Source code for lipyphilic.lib.registration

# -*- Mode: python; tab-width: 4; indent-tabs-mode:nil; coding:utf-8 -*-
# vim: tabstop=4 expandtab shiftwidth=4 softtabstop=4
#
# lipyphilic --- lipyphilic.readthedocs.io
#
# Released under the GNU Public Licence, v2 or any higher version
#

r"""Registration --- :mod:`lipyphilic.lib.registration`
======================================================

:Author: Paul Smith
:Year: 2021
:Copyright: GNU Public License v2

This module provides methods for determining registration of leaflets in a bilayer.

The degree of registration is calculated as the pearson correlation coefficient of
densities in the upper and lower leaflets. First, the 2D density of each leaflet,
:math:`L`, is calculated:

.. math::

  \rho(x, y)_{L} = \displaystyle \int\limits_{-\infty}^{\infty} \frac{1}{\sqrt{2\pi}\sigma} \exp \Bigg({-}\frac{1}{2} \bigg(\frac{x' - x}{\sigma} \bigg)^2 \Bigg) \,dx' dy'


where the :math:`(x, y)` positions of lipid atoms in leaflet :math:`L` are binned
into two-dimensional histograms, then convolved with a circular Gaussian density
of standard deviation :math:`\sigma`. :math:`L` is either the upper (:math:`u`) or
lower (:math:`l`) leaflet.

The correlation between the two leaflets, :math:`r_{u/l}`, is then calculated as
the pearson correlation coefficient between :math:`\rho(x, y)_{u}` and
:math:`\rho(x, y)_{l}`, where values of:

* :math:`1` correspond to perfectly registered
* :math:`-1` correspond to perfectly anti-registered

For more information on interleaflet registration in bilayers
see `Thallmair et al. (2018) <https://pubs.acs.org/doi/abs/10.1021/acs.jpclett.8b01877>`__.

Input
-----

Required:
  - *universe* : an MDAnalysis Universe object.
  - *upper_sel* : atom selection for lipids in the upper leaflet to use in the registration calculation
  - *lower_sel* : atom selection for lipids in the lower leaflet to use in the registration calculation
  - *leaflets* : leaflet membership (-1: lower leaflet, 0: midplane, 1: upper leaflet) of each lipid in the membrane.

Optional:
  - *filter_by* : boolean mask for determining which lipids to include in the registration calculation
  - *n_bins* : the number of bins to use in *x* and *y* for the 2D histogram
  - *gaussian_sd* : the standard deviation of the circular Gaussian to convole with the grid densities
  
Output
------

  - *registration* : the degree of interleaglet registration at each frame

The data are stored in the :attr:`registration.registration` attribute, containing the pearson
correlation coefficient of the two-dimensional leaflet densities at each frame.

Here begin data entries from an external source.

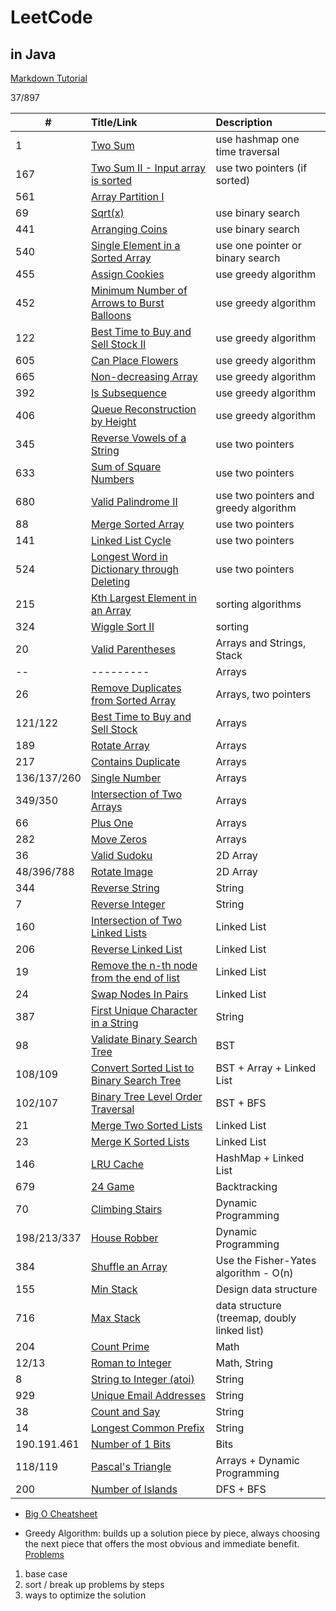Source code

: # LeetCode
## in Java

[Markdown Tutorial](https://github.com/adam-p/markdown-here/wiki/Markdown-Cheatsheet)

37/897

| #  | Title/Link  | Description  |
| -- |:---------|:---------| 
| 1  | [Two Sum](https://leetcode.com/problems/two-sum/description/) | use hashmap  one time traversal| 
| 167 |[Two Sum II - Input array is sorted](https://leetcode.com/problems/two-sum-ii-input-array-is-sorted/discuss/)| use two pointers (if sorted)|
| 561| [Array Partition I](https://leetcode.com/problems/array-partition-i/description/) |
| 69 | [Sqrt(x)](https://leetcode.com/problems/sqrtx/description/) | use binary search |
| 441 |[Arranging Coins](https://leetcode.com/problems/arranging-coins/)| use binary search |
| 540 | [Single Element in a Sorted Array](https://leetcode.com/problems/single-element-in-a-sorted-array/description/)| use one pointer or binary search|
| 455 | [Assign Cookies](https://leetcode.com/problems/assign-cookies/description/)| use greedy algorithm|
| 452 | [Minimum Number of Arrows to Burst Balloons](https://leetcode.com/problems/minimum-number-of-arrows-to-burst-balloons/description/)| use greedy algorithm| 
| 122 | [Best Time to Buy and Sell Stock II](https://leetcode.com/problems/best-time-to-buy-and-sell-stock-ii/description/)| use greedy algorithm| 
| 605 | [Can Place Flowers](https://leetcode.com/problems/can-place-flowers/description/) |use greedy algorithm| 
| 665 | [Non-decreasing Array](https://leetcode.com/problems/non-decreasing-array/description/) | use greedy algorithm| 
| 392 | [Is Subsequence](https://leetcode.com/problems/is-subsequence/description/) | use greedy algorithm| 
| 406 | [Queue Reconstruction by Height](https://leetcode.com/problems/queue-reconstruction-by-height/description/) | use greedy algorithm| 
| 345 | [Reverse Vowels of a String](https://leetcode.com/problems/reverse-vowels-of-a-string/description/)| use two pointers|
| 633 | [Sum of Square Numbers](https://leetcode.com/problems/sum-of-square-numbers/description/) | use two pointers |
| 680 | [Valid Palindrome II](https://leetcode.com/problems/valid-palindrome-ii/description/)| use two pointers and greedy algorithm|
| 88 | [Merge Sorted Array](https://leetcode.com/problems/merge-sorted-array/description/) | use two pointers |
| 141 |[Linked List Cycle](https://leetcode.com/problems/linked-list-cycle/description/) | use two pointers |
| 524 |[Longest Word in Dictionary through Deleting](https://leetcode.com/problems/longest-word-in-dictionary-through-deleting/description/) | use two pointers| 
| 215 | [Kth Largest Element in an Array](https://leetcode.com/problems/kth-largest-element-in-an-array/description/)| sorting algorithms |
| 324 | [Wiggle Sort II](https://leetcode.com/problems/wiggle-sort-ii/description/)| sorting |
| 20  | [Valid Parentheses](https://leetcode.com/problems/valid-parentheses/description/) | Arrays and Strings, Stack|
| --  |---------|Arrays| 
| 26  | [Remove Duplicates from Sorted Array](https://leetcode.com/problems/remove-duplicates-from-sorted-array/) | Arrays, two pointers|
| 121/122 | [Best Time to Buy and Sell Stock](https://leetcode.com/problems/best-time-to-buy-and-sell-stock/description/) | Arrays|
| 189 | [Rotate Array](https://leetcode.com/problems/rotate-array/) | Arrays| 
| 217 | [Contains Duplicate](https://leetcode.com/problems/contains-duplicate/description/) | Arrays | 
| 136/137/260 | [Single Number](https://leetcode.com/problems/single-number/description/) | Arrays |
| 349/350 | [Intersection of Two Arrays](https://leetcode.com/problems/intersection-of-two-arrays/description/) | Arrays | 
| 66 | [Plus One](https://leetcode.com/problems/plus-one/description/) | Arrays | 
| 282 | [Move Zeros](https://leetcode.com/problems/move-zeroes/description/) | Arrays |
| 36 | [Valid Sudoku](https://leetcode.com/problems/valid-sudoku/description/) | 2D Array |
| 48/396/788 | [Rotate Image](https://leetcode.com/problems/rotate-image/description/) | 2D Array | 
| 344 | [Reverse String](https://leetcode.com/problems/reverse-string/) | String |
| 7 | [Reverse Integer](https://leetcode.com/problems/reverse-integer/description/)| String |
| 160| [Intersection of Two Linked Lists](https://leetcode.com/problems/intersection-of-two-linked-lists/description/) | Linked List|
| 206| [Reverse Linked List](https://leetcode.com/problems/reverse-linked-list/description/) | Linked List|
| 19 | [Remove the n-th node from the end of list](https://leetcode.com/problems/remove-nth-node-from-end-of-list/) | Linked List| 
| 24 | [Swap Nodes In Pairs](https://leetcode.com/problems/swap-nodes-in-pairs/) | Linked List|
| 387 |[First Unique Character in a String](https://leetcode.com/problems/first-unique-character-in-a-string/) | String |
| 98 | [Validate Binary Search Tree](https://leetcode.com/problems/validate-binary-search-tree/) | BST |
| 108/109 | [Convert Sorted List to Binary Search Tree](https://leetcode.com/problems/convert-sorted-array-to-binary-search-tree/)| BST + Array + Linked List|
| 102/107| [Binary Tree Level Order Traversal](https://leetcode.com/problems/binary-tree-level-order-traversal-ii/) | BST + BFS|
| 21 | [Merge Two Sorted Lists](https://leetcode.com/problems/merge-two-sorted-lists/) | Linked List |
| 23 | [Merge K Sorted Lists](https://leetcode.com/problems/merge-k-sorted-lists/) | Linked List |
| 146 | [LRU Cache](https://leetcode.com/problems/lru-cache/description/) | HashMap + Linked List |
| 679 | [24 Game](https://leetcode.com/problems/24-game/)| Backtracking |
| 70 | [Climbing Stairs](https://leetcode.com/problems/climbing-stairs/) | Dynamic Programming |
| 198/213/337 | [House Robber](https://leetcode.com/problems/house-robber/) | Dynamic Programming |
| 384 | [Shuffle an Array](https://leetcode.com/problems/shuffle-an-array/) | Use the Fisher-Yates algorithm - O(n) |
| 155 | [Min Stack](https://leetcode.com/problems/min-stack/) | Design data structure| 
| 716 | [Max Stack](https://leetcode.com/problems/max-stack/) | data structure (treemap, doubly linked list)|
| 204 | [Count Prime](https://leetcode.com/problems/count-primes/description/) | Math |
| 12/13 | [Roman to Integer](https://leetcode.com/problems/roman-to-integer/) | Math, String |
| 8 | [String to Integer (atoi)](https://leetcode.com/problems/string-to-integer-atoi/) | String |
| 929 | [Unique Email Addresses](https://leetcode.com/problems/unique-email-addresses/) | String 
| 38 | [Count and Say](https://leetcode.com/problems/count-and-say/) | String |
| 14 | [Longest Common Prefix](https://leetcode.com/problems/longest-common-prefix/) | String |
| 190.191.461 | [Number of 1 Bits](https://leetcode.com/problems/number-of-1-bits/) | Bits |
| 118/119 | [Pascal's Triangle](https://leetcode.com/problems/pascals-triangle/) | Arrays + Dynamic Programming |
| 200 | [Number of Islands](https://leetcode.com/problems/number-of-islands/) | DFS + BFS |



* [Big O Cheatsheet](http://bigocheatsheet.com/)

* Greedy Algorithm: 
builds up a solution piece by piece, always choosing the next piece that offers the most obvious and immediate benefit.
[Problems](https://www.geeksforgeeks.org/greedy-algorithms/)
1. base case 
2. sort / break up problems by steps 
3. ways to optimize the solution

Example usage of :class:`Registration`
--------------------------------------

An MDAnalysis Universe must first be created before using :class:`Registration`::

  import MDAnalysis as mda
  from lipyphilic.lib.registration import Registration

  u = mda.Universe(tpr, trajectory)


Then we need to know which leaflet each lipid is in at each frame. This may be done using
:class:`lipyphilic.lib.assign_leaflets.AssignLeaflets`::

  leaflets = AssignLeaflets(
    universe=u,
    lipid_sel="name GL1 GL2 ROH" # assuming we are using the MARTINI forcefield
  )
  leaflets.run()


The leaflets data are stored in the :attr:`leaflets.leaflets` attribute. We can now create our
Registration object by passing our :class:`lipyphilic.lib.assign_leaflets.AssignLeaflets`
object to :class:`Registration` along with atom selections for the lipids::

  registration = Registration(
    upper_sel="resname CHOL and name ROH",
    lower_sel="resname CHOL and name ROH",
    leaflets=leaflets.filter_leaflets("resname CHOL and name ROH")
  )
  
To calculate the interleaflet correlation of cholesterol molecules using their ROH
beads we then need to use the :func:`run()` method. We select which frames of the trajectory
to analyse (`None` will use every frame) and choose to display a progress bar (`verbose=True`)::
  
  registration.run(
    start=None,
    stop=None,
    step=None,
    verbose=True
  )

The results are then available in the :attr:`registration.registration` attribute as a
:class:`numpy.ndarray`. Again, :math:`1` corresponds to the leaflets being perfectly in register
and :math:`-1` corresponds to the leaflets being perfectly anti-registered.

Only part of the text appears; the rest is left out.